### WORK TO COMPLETE
Below are lines of data. Give the number of them that contain the string "subtraction", and nothing else.
START RECORD SET
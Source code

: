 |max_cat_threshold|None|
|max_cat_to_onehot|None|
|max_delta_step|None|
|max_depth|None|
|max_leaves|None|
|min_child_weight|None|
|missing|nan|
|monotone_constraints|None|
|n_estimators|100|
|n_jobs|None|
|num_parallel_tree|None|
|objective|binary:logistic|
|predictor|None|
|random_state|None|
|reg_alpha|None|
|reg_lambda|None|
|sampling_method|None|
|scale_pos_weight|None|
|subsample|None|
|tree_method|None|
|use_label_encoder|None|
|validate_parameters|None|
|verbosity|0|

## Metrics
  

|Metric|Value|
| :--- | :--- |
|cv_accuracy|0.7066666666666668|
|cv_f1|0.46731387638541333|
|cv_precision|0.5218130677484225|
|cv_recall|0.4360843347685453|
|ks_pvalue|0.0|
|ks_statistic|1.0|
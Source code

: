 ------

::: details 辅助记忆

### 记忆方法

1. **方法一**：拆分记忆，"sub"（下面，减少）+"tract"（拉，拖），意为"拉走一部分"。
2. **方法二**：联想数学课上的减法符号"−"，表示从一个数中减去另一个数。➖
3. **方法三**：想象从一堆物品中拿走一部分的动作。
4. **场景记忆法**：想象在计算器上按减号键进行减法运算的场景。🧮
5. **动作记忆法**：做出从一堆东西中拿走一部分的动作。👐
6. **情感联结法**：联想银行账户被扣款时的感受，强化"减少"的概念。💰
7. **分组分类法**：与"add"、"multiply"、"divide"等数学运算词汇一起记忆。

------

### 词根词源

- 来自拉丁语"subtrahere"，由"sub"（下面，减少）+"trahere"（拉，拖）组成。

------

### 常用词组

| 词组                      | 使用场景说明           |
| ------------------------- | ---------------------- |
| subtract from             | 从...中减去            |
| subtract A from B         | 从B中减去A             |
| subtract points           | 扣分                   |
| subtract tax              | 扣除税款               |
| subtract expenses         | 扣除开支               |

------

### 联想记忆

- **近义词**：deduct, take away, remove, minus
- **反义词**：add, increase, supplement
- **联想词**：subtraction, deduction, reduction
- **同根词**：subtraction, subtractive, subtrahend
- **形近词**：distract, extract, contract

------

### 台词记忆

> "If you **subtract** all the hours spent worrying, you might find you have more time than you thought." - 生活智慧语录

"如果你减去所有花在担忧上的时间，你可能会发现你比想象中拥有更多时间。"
END RECORD SET
### SOLVED EXERCISE
2